Durante estes 12 meses houve outras tantas manifestações contra o presidente da Generalitat valenciana pela gestão da tragédia, principalmente pela demora no envio do alerta à população e a ausência do presidente durante toda a tarde.
A agência de meteorologia estatal lançou o primeiro aviso às 07h36, mas o Governo valenciano não emitiu nenhum aviso e demorou até às 20h11 para enviar o alerta à população.
O caso está no Tribunal de Catarroja onde a magistrada investiga uma possível negligência do Governo valenciano.

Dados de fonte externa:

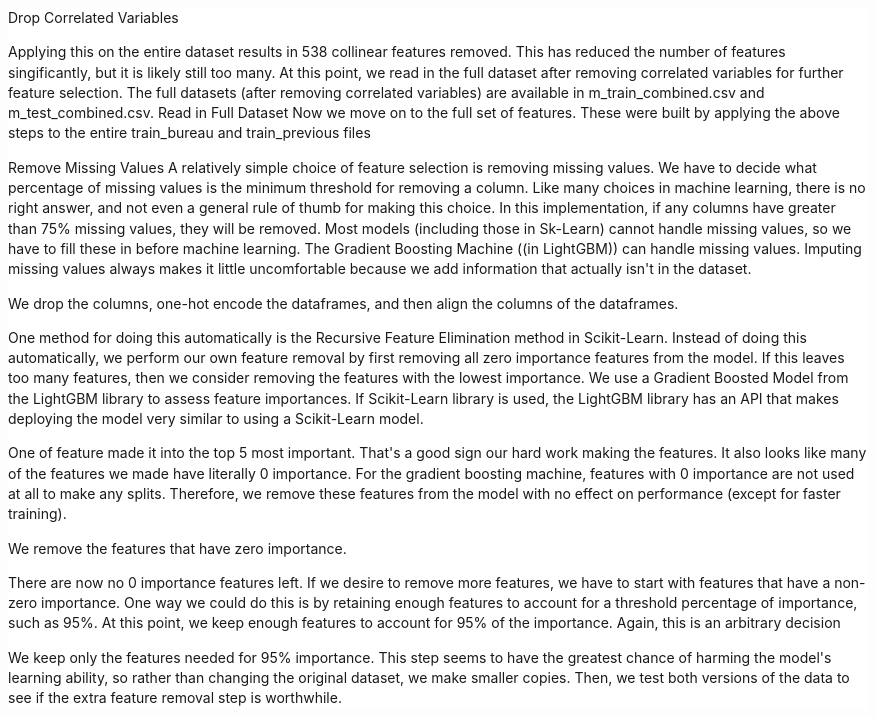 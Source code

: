 Drop Correlated Variables

 
Applying this on the entire dataset results in 538 collinear features removed.
This has reduced the number of features singificantly, but it is likely still too many. At this point, we read in the full dataset after removing correlated variables for further feature selection.
The full datasets (after removing correlated variables) are available in m_train_combined.csv and m_test_combined.csv.
Read in Full Dataset
Now we move on to the full set of features. These were built by applying the above steps to the entire train_bureau and train_previous files

 
Remove Missing Values
A relatively simple choice of feature selection is removing missing values. We have to decide what percentage of missing values is the minimum threshold for removing a column. Like many choices in machine learning, there is no right answer, and not even a general rule of thumb for making this choice. In this implementation, if any columns have greater than 75% missing values, they will be removed.
Most models (including those in Sk-Learn) cannot handle missing values, so we have to fill these in before machine learning. The Gradient Boosting Machine ((in LightGBM)) can handle missing values. Imputing missing values always makes it little uncomfortable because we add information that actually isn't in the dataset.

 

We drop the columns, one-hot encode the dataframes, and then align the columns of the dataframes.

 
One method for doing this automatically is the Recursive Feature Elimination method in Scikit-Learn.
Instead of doing this automatically, we perform our own feature removal by first removing all zero importance features from the model. If this leaves too many features, then we consider removing the features with the lowest importance. We use a Gradient Boosted Model from the LightGBM library to assess feature importances. If Scikit-Learn library is used, the LightGBM library has an API that makes deploying the model very similar to using a Scikit-Learn model.

 
 
One of feature made it into the top 5 most important. That's a good sign our hard work making the features. It also looks like many of the features we made have literally 0 importance. For the gradient boosting machine, features with 0 importance are not used at all to make any splits. Therefore, we remove these features from the model with no effect on performance (except for faster training).

   
   
We remove the features that have zero importance.
 
   
 
There are now no 0 importance features left. If we desire to remove more features, we have to start with features that have a non-zero importance. One way we could do this is by retaining enough features to account for a threshold percentage of importance, such as 95%. At this point, we keep enough features to account for 95% of the importance. Again, this is an arbitrary decision

   
We keep only the features needed for 95% importance. This step seems to have the greatest chance of harming the model's learning ability, so rather than changing the original dataset, we make smaller copies. Then, we test both versions of the data to see if the extra feature removal step is worthwhile.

"O problema não é o que fez. É o que não fez. Há uma responsabilidade direta? Sim. É uma responsabilidade política? No meu ponto de vista, sim. É uma responsabilidade judicial? Logo se vê", acusa Silvent. "O que está claro é que essa emergência foi coordenada na Generalitat. E mesmo que tenhas delegado essa função, essa função é tua e tudo o que acontece é culpa tua ou graças a ti. Há uma responsabilidade que vai ter que ser assumida."
As vítimas pedem justiça, reparação e memória. E que a tragédia sirva para que nada igual volte a acontecer. "O que eu espero da justiça é que seja punível, que cumpram o máximo de anos que tiverem de cumprir", diz Rosa. "Isto não se deve repetir. Não se deve construir em zonas inundáveis, não se devem ignorar alertas, devem fazer-se planos de emergência. Isto é o modelo do que jamais deve voltar a acontecer."
O tempo passou, mas as feridas ainda são bem visíveis. Faltam infraestruturas, estradas e pontes. Há prédios onde as marcas de água ainda persistem, garagens ou arrecadações onde ainda há restos de lama. E falta cicatrizar o ânimo de uma povoação que ainda vive em estado de alerta.